IV
Вместе с внучкой спустился Юсуп-ага с третьего этажа. Оказавшись на тротуаре, облегчённо вздохнул: «Слава богу!»
— Почему ты говоришь «слава богу», дедушка? Мама говорит «слава богу», когда я выздоравливаю после болезни. А ты сейчас почему сказал?
— Как на землю спустился — будто груз с плеч сняли. Наверху птицам жить хорошо, а я человек…
Они дошли до скамейки под навесом и Дженнет остановила деда.
— Здесь мы сядем в троллейбус.
— А нельзя ли не садиться в эту твою штуку, дитя моё?
— Нам далеко. Пешком идти — целый час.
Старику хотелось сказать: «Я не устаю, даже если хожу целый день», но не знал — как внучка? Вдруг устанет, ребёнок ведь. И промолчал.
В троллейбусе Дженнет увидела свою подружку, подошла к ней и зашептала на ухо:
— Оглянись-ка незаметно. Видишь старика в тельпеке? Это мой родной дедушка. Натуральный кочевник. Первый раз в жизни сел в троллейбус. Вчера первый раз в жизни ехал на автобусе. Он ничего не ест, только пьёт чай. Когда поднимается на третий этаж, ему кажется, что на плечах у него целый пуд груза.
Подружка слушала, исподтишка поглядывала на Юсуп-ага и не знала, верить ли тому, что говорит Дженнет.
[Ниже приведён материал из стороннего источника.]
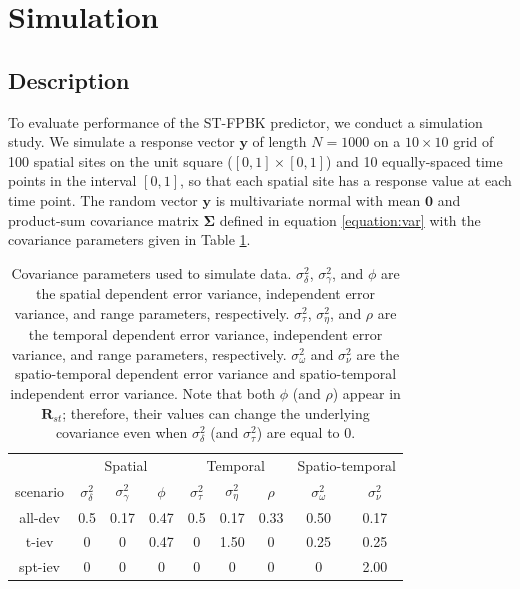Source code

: \documentclass[]{article}    %
\begin{document}
\hypertarget{section:Simulation}{%
\section{Simulation}\label{section:Simulation}}

\hypertarget{description}{%
\subsection{Description}\label{description}}

To evaluate performance of the ST-FPBK predictor, we conduct a
simulation study. We simulate a response vector \(\mathbf{y}\) of length
\(N = 1000\) on a \(10 \times 10\) grid of 100 spatial sites on the unit
square (\([0, 1] \times [0, 1]\)) and 10 equally-spaced time points in
the interval \([0, 1]\), so that each spatial site has a response value
at each time point. The random vector \(\mathbf{y}\) is multivariate
normal with mean \(\mathbf{0}\) and product-sum covariance matrix
\(\bm{\Sigma}\) defined in equation \ref{equation:var} with the
covariance parameters given in Table \ref{tab:simparmtab}.

\begin{table}[H]

\caption{\label{tab:simparmtab}Covariance parameters used to simulate data. $\sigma^2_{\delta}$, $\sigma^2_{\gamma}$, and $\phi$ are the spatial dependent error variance, independent error variance, and range parameters, respectively. $\sigma^2_{\tau}$, $\sigma^2_{\eta}$, and $\rho$ are the temporal dependent error variance, independent error variance, and range parameters, respectively. $\sigma^2_{\omega}$ and $\sigma^2_{\nu}$ are the spatio-temporal dependent error variance and spatio-temporal independent error variance. Note that both $\phi$ (and $\rho$) appear in $\mathbf{R}_{st}$; therefore, their values can change the underlying covariance even when $\sigma^2_{\delta}$ (and $\sigma^2_{\tau}$) are equal to 0.}
\centering
\begin{tabular}[t]{ccccccccc}
\toprule
\multicolumn{1}{c}{ } & \multicolumn{3}{c}{Spatial} & \multicolumn{3}{c}{Temporal} & \multicolumn{2}{c}{Spatio-temporal} \\
\cmidrule(l{3pt}r{3pt}){2-4} \cmidrule(l{3pt}r{3pt}){5-7} \cmidrule(l{3pt}r{3pt}){8-9}
scenario & $\sigma^2_{\delta}$ & $\sigma^2_{\gamma}$ & $\phi$ & $\sigma^2_{\tau}$ & $\sigma^2_{\eta}$ & $\rho$ & $\sigma^2_{\omega}$ & $\sigma^2_{\nu}$\\
\midrule
all-dev & 0.5 & 0.17 & 0.47 & 0.5 & 0.17 & 0.33 & 0.50 & 0.17\\
t-iev & 0 & 0 & 0.47 & 0 & 1.50 & 0 & 0.25 & 0.25\\
spt-iev & 0 & 0 & 0 & 0 & 0 & 0 & 0 & 2.00\\
\bottomrule
\end{tabular}
\end{table}
\end{document}
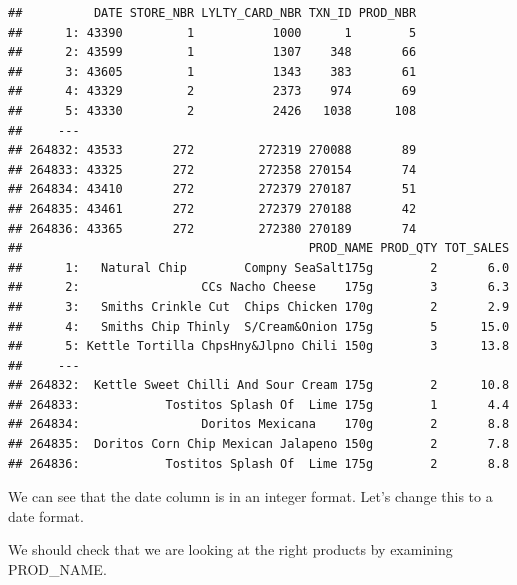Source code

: \documentclass[
]{article}
\newenvironment{Shaded}{\begin{snugshade}}{\end{snugshade}}
\newcommand{\AttributeTok}[1]{\textcolor[rgb]{0.13,0.29,0.53}{#1}}
\newcommand{\DocumentationTok}[1]{\textcolor[rgb]{0.56,0.35,0.01}{\textbf{\textit{#1}}}}
\newcommand{\FunctionTok}[1]{\textcolor[rgb]{0.13,0.29,0.53}{\textbf{#1}}}
\newcommand{\NormalTok}[1]{#1}
\newcommand{\OtherTok}[1]{\textcolor[rgb]{0.56,0.35,0.01}{#1}}
\newcommand{\SpecialCharTok}[1]{\textcolor[rgb]{0.81,0.36,0.00}{\textbf{#1}}}
\newcommand{\StringTok}[1]{\textcolor[rgb]{0.31,0.60,0.02}{#1}}
\begin{document}
\begin{verbatim}
##          DATE STORE_NBR LYLTY_CARD_NBR TXN_ID PROD_NBR
##      1: 43390         1           1000      1        5
##      2: 43599         1           1307    348       66
##      3: 43605         1           1343    383       61
##      4: 43329         2           2373    974       69
##      5: 43330         2           2426   1038      108
##     ---                                               
## 264832: 43533       272         272319 270088       89
## 264833: 43325       272         272358 270154       74
## 264834: 43410       272         272379 270187       51
## 264835: 43461       272         272379 270188       42
## 264836: 43365       272         272380 270189       74
##                                        PROD_NAME PROD_QTY TOT_SALES
##      1:   Natural Chip        Compny SeaSalt175g        2       6.0
##      2:                 CCs Nacho Cheese    175g        3       6.3
##      3:   Smiths Crinkle Cut  Chips Chicken 170g        2       2.9
##      4:   Smiths Chip Thinly  S/Cream&Onion 175g        5      15.0
##      5: Kettle Tortilla ChpsHny&Jlpno Chili 150g        3      13.8
##     ---                                                            
## 264832:  Kettle Sweet Chilli And Sour Cream 175g        2      10.8
## 264833:            Tostitos Splash Of  Lime 175g        1       4.4
## 264834:                 Doritos Mexicana    170g        2       8.8
## 264835:  Doritos Corn Chip Mexican Jalapeno 150g        2       7.8
## 264836:            Tostitos Splash Of  Lime 175g        2       8.8
\end{verbatim}

We can see that the date column is in an integer format. Let's change
this to a date format.

\begin{Shaded}
\end{Shaded}

We should check that we are looking at the right products by examining
PROD\_NAME.
\end{document}
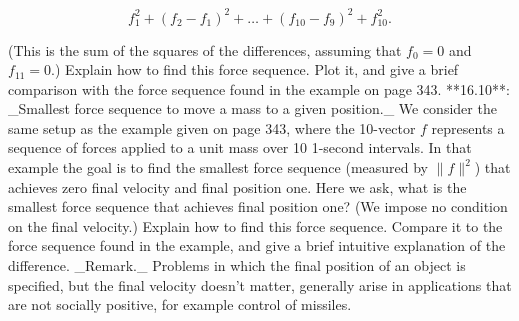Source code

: \[f_{1}^{2}+(f_{2}-f_{1})^{2}+\dots+(f_{10}-f_{9})^{2}+f_{10}^{2}.\]

(This is the sum of the squares of the differences, assuming that \(f_{0}=0\) and \(f_{11}=0\).) Explain how to find this force sequence. Plot it, and give a brief comparison with the force sequence found in the example on page 343.
**16.10**: _Smallest force sequence to move a mass to a given position._ We consider the same setup as the example given on page 343, where the 10-vector \(f\) represents a sequence of forces applied to a unit mass over 10 1-second intervals. In that example the goal is to find the smallest force sequence (measured by \(\|f\|^{2}\)) that achieves zero final velocity and final position one. Here we ask, what is the smallest force sequence that achieves final position one? (We impose no condition on the final velocity.) Explain how to find this force sequence. Compare it to the force sequence found in the example, and give a brief intuitive explanation of the difference. _Remark._ Problems in which the final position of an object is specified, but the final velocity doesn't matter, generally arise in applications that are not socially positive, for example control of missiles.

 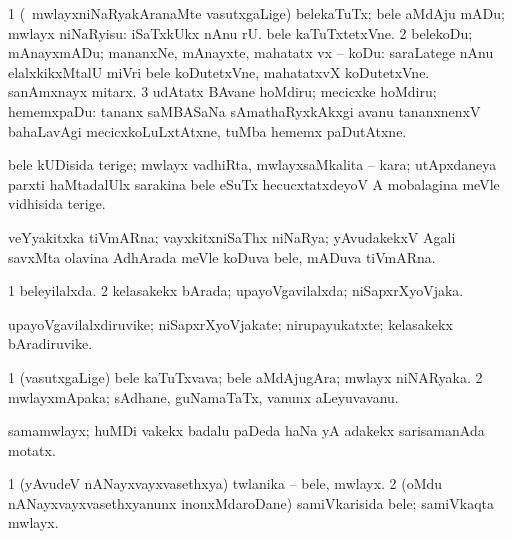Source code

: \bentry 
{} 
\gl{\sakirx}
\bmng
\bnum
\num{1} (\kanmu\ mwlayxniNaRyakAranaMte vasutxgaLige) belekaTuTx; bele aMdAju mADu; mwlayx niNaRyisu:   iSaTxkUkx nAnu  rU. bele kaTuTxtetxVne. 
\num{2} belekoDu; mAnayxmADu; mananxNe, mAnayxte, mahatatx vx -- koDu:  saraLatege nAnu elalxkikxMtalU miVri bele koDutetxVne, mahatatxvX koDutetxVne.  sanAmxnayx mitarx. 
\num{3} udAtatx BAvane hoMdiru; mecicxke hoMdiru; hememxpaDu:  tananx saMBASaNa sAmathaRyxkAkxgi avanu tananxnenxV bahaLavAgi mecicxkoLuLxtAtxne, tuMba hememx paDutAtxne. 
\enum
\emng
\eentry

\bentry
{}
\gl{\nA}
\expl{}
\bmng
 bele kUDisida terige; mwlayx vadhiRta, mwlayxsaMkalita -- kara; utApxdaneya parxti haMtadalUlx sarakina bele eSuTx hecucxtatxdeyoV A mobalagina meVle vidhisida terige. 
\emng
\eentry

\bentry
{}
\gl{\nA}
\expl{}
\bmng
 veYyakitxka tiVmARna; vayxkitxniSaThx niNaRya; yAvudakekxV Agali savxMta olavina AdhArada meVle koDuva bele, mADuva tiVmARna. 
\emng
\eentry

\bentry
{} 
\gl{\gu}
\expl{}
\bmng
\bnum
\num{1} beleyilalxda. 
\num{2} kelasakekx bArada; upayoVgavilalxda; niSapxrXyoVjaka. 
\enum
\emng
\eentry

\bentry
{} 
\gl{\nA}
\expl{}
\bmng
 upayoVgavilalxdiruvike; niSapxrXyoVjakate; nirupayukatxte; kelasakekx bAradiruvike. 
\emng
\eentry

\bentry
{} 
\gl{\nA}
\expl{}
\bmng
\bnum
\num{1} (vasutxgaLige) bele kaTuTxvava; bele aMdAjugAra; mwlayx niNARyaka. 
\num{2} mwlayxmApaka; sAdhane, guNamaTaTx, \mo vanunx aLeyuvavanu. 
\enum
\emng
\eentry

\bentry
{}
\gl{\nA}
\expl{}
\bmng
 samamwlayx; huMDi \mo vakekx badalu paDeda haNa yA adakekx sarisamanAda motatx. 
\emng
\eentry

\bentry
{} 
\gl{\nA}
\expl{}
\bmng
\bnum
\num{1} (yAvudeV nANayxvayxvasethxya) twlanika -- bele, mwlayx. 
\num{2} (oMdu nANayxvayxvasethxyanunx inonxMdaroDane) samiVkarisida bele; samiVkaqta mwlayx. 
\enum
\emng
\eentry

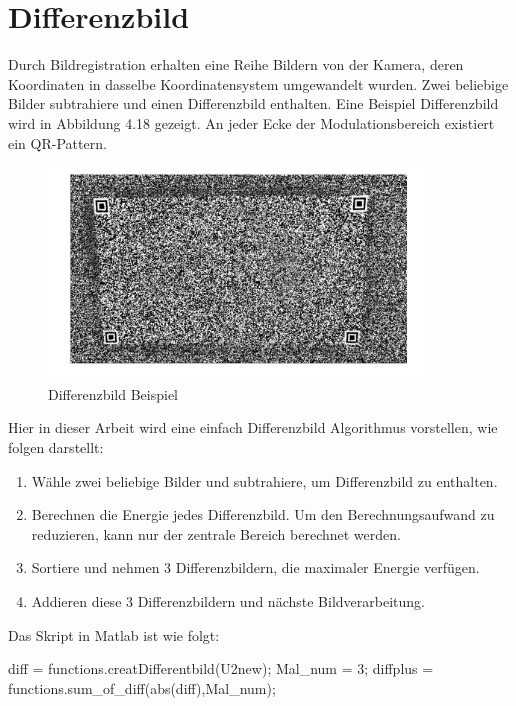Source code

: \section{Differenzbild}
Durch Bildregistration erhalten eine Reihe Bildern von der Kamera, deren Koordinaten in dasselbe Koordinatensystem umgewandelt wurden.
Zwei beliebige Bilder subtrahiere und einen Differenzbild enthalten. Eine Beispiel Differenzbild wird in Abbildung 4.18 gezeigt. An jeder Ecke der Modulationsbereich existiert ein QR-Pattern. 

\begin{figure}[H]
 \centering 
 \includegraphics[keepaspectratio,width=0.9\textwidth]{images/4_ZweiteErfahrung/Kamera/differenzbild.pdf}
 \caption{Differenzbild Beispiel}
 \label{fig:Differenzbild}
\end{figure} 

Hier in dieser Arbeit wird eine einfach Differenzbild Algorithmus vorstellen, wie folgen darstellt:

\begin{enumerate}
	\item Wähle zwei beliebige Bilder und subtrahiere, um Differenzbild zu enthalten.
	\item Berechnen die Energie jedes Differenzbild. Um den Berechnungsaufwand zu reduzieren, kann nur der zentrale Bereich berechnet werden.
	\item Sortiere und nehmen 3 Differenzbildern, die maximaler Energie verfügen.
	\item Addieren diese 3 Differenzbildern und nächste Bildverarbeitung.
\end{enumerate}

Das Skript in Matlab ist wie folgt:
\singlespacing
\begin{matlab}[firstnumber=1, name=MATLABCodeBeispiel, caption={MATLAB Code Binarisierung}, label={lst:MATLABCodeBinarisierung}]

diff = functions.creatDifferentbild(U2new);
Mal_num = 3;
diffplus = functions.sum_of_diff(abs(diff),Mal_num);

\end{matlab}
\onehalfspacing

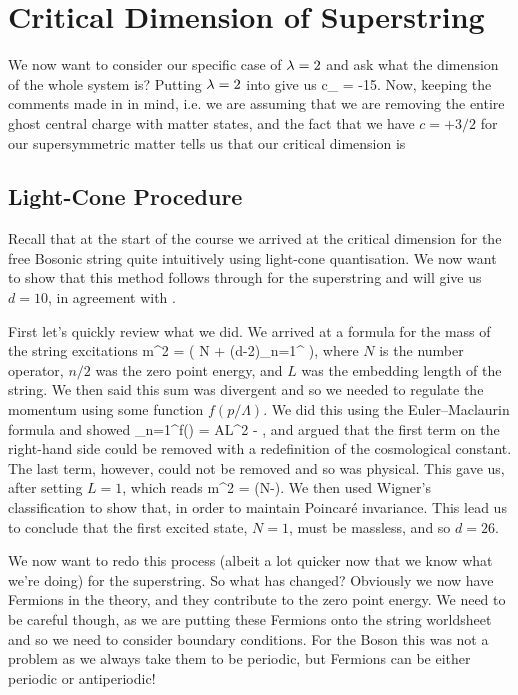 \section{Critical Dimension of Superstring}

We now want to consider our specific case of $\lambda=2$ and ask what the dimension of the whole system is? Putting $\lambda=2$ into  give us 
\be 
\label{eqn:GhostSuperCentralCharge}
    c_{} = -15.
\ee 
Now, keeping the comments made in  in mind, i.e. we are assuming that we are removing the entire ghost central charge with matter states, and the fact that we have $c=+3/2$ for our supersymmetric matter tells us that our critical dimension is 

\subsection{Light-Cone Procedure}

Recall that at the start of the course we arrived at the critical dimension for the free Bosonic string quite intuitively using light-cone quantisation. We now want to show that this method follows through for the superstring and will give us $d=10$, in agreement with .

First let's quickly review what we did. We arrived at a formula for the mass of the string excitations
\bse 
    m^2 = \bigg( N + (d-2)\sum_{n=1}^{\infty} \bigg),
\ese 
where $N$ is the number operator, $n/2$ was the zero point energy, and $L$ was the embedding length of the string. We then said this sum was divergent and so we needed to regulate the momentum using some function $f(p/\Lambda)$. We did this using the Euler–Maclaurin formula and showed 
\bse 
    \sum_{n=1}^{\infty}f\bigg(\bigg) = AL\Lambda^2 - ,
\ese 
and argued that the first term on the right-hand side could be removed with a redefinition of the cosmological constant. The last term, however, could not be removed and so was physical. This gave us, after setting $L=1$,  which reads
\bse 
    m^2 = \bigg(N-\bigg).
\ese 
We then used Wigner's classification to show that, in order to maintain Poincar\'{e} invariance. This lead us to conclude that the first excited state, $N=1$, must be massless, and so $d=26$. 

We now want to redo this process (albeit a lot quicker now that we know what we're doing) for the superstring. So what has changed? Obviously we now have Fermions in the theory, and they contribute to the zero point energy. We need to be careful though, as we are putting these Fermions onto the string worldsheet and so we need to consider boundary conditions. For the Boson this was not a problem as we always take them to be periodic, but Fermions can be either periodic or antiperiodic! 

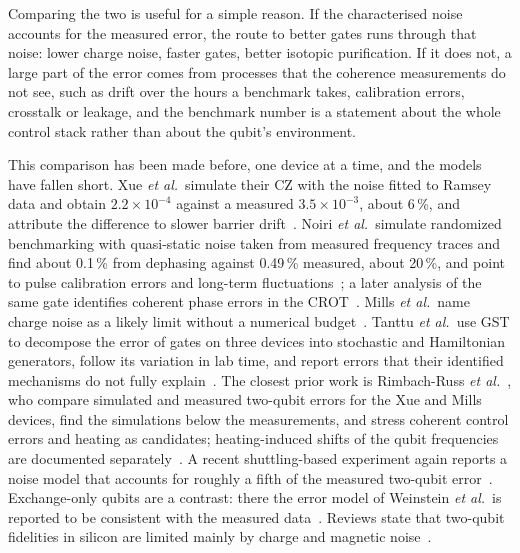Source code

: \documentclass[reprint,aps,pra,floatfix,superscriptaddress,longbibliography,nofootinbib]{revtex4-2}
\newcommand{\ee}[2]{#1\times10^{#2}}
\begin{document}
Comparing the two is useful for a simple reason. If the characterised noise accounts for the measured error, the route to better gates runs through that noise: lower charge noise, faster gates, better isotopic purification. If it does not, a large part of the error comes from processes that the coherence measurements do not see, such as drift over the hours a benchmark takes, calibration errors, crosstalk or leakage, and the benchmark number is a statement about the whole control stack rather than about the qubit's environment.

This comparison has been made before, one device at a time, and the models have fallen short. Xue \emph{et al.}\ simulate their CZ with the noise fitted to Ramsey data and obtain $\ee{2.2}{-4}$ against a measured $\ee{3.5}{-3}$, about 6\,\%, and attribute the difference to slower barrier drift~\cite{xue2022}. Noiri \emph{et al.}\ simulate randomized benchmarking with quasi-static noise taken from measured frequency traces and find about 0.1\,\% from dephasing against 0.49\,\% measured, about 20\,\%, and point to pulse calibration errors and long-term fluctuations~\cite{noiri2022}; a later analysis of the same gate identifies coherent phase errors in the CROT~\cite{wu2024}. Mills \emph{et al.}\ name charge noise as a likely limit without a numerical budget~\cite{mills2022}. Tanttu \emph{et al.}\ use GST to decompose the error of gates on three devices into stochastic and Hamiltonian generators, follow its variation in lab time, and report errors that their identified mechanisms do not fully explain~\cite{tanttu2024}. The closest prior work is Rimbach-Russ \emph{et al.}~\cite{rimbachruss2023}, who compare simulated and measured two-qubit errors for the Xue and Mills devices, find the simulations below the measurements, and stress coherent control errors and heating as candidates; heating-induced shifts of the qubit frequencies are documented separately~\cite{undseth2023}. A recent shuttling-based experiment again reports a noise model that accounts for roughly a fifth of the measured two-qubit error~\cite{matsumoto2026}. Exchange-only qubits are a contrast: there the error model of Weinstein \emph{et al.}\ is reported to be consistent with the measured data~\cite{weinstein2023}. Reviews state that two-qubit fidelities in silicon are limited mainly by charge and magnetic noise~\cite{burkard2023}.
\end{document}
А Юсуп-ага не боялся уже встречных машин. Наоборот, опасался, как бы троллейбус — этакая махина! — не раздавил какую-нибудь из них. С интересом разглядывал он городские дома. Сегодня они казались ещё больше, ещё выше, ещё красивей, чем вчера. Домики колхозного посёлка рядом с ними просто игрушечные.
— Дедушка, нам выходить!
Голос Дженнет так неожиданно прозвучал над ухом, что старик вздрогнул. Покорно дал вывести себя из троллейбуса. По улице пошёл как-то медленно, неуверенно, даже споткнулся раза два.
— Почему ты спотыкаешься на ровном месте?
Ничто не ускользнёт от этого ребёнка.
— Голова что-то кружится.
— Я знаю, почему у тебя голова кружится.
— Почему?
— Ты голодный. Когда человек голоден, у него кружится голова и он спотыкается на ровном месте.
— Откуда тебе известно про это?
— Я видела такой фильм. Ты вчера вечером ничего не ел, только чай пил, сегодня опять только чай. Конечно, голова будет кружиться. Вон шашлык продают! Купим шашлыку, дедушка?
— Ты очень интересно рассказываешь, но про меня не угадала. Я не хочу есть, а голова у меня гудит от шума. Слишком много шума в городе. Все машины жужжат разом, людей полным полно, и все они говорят одновременно. К тому же всё мелькает перед глазами, все спешат, торопятся куда-то.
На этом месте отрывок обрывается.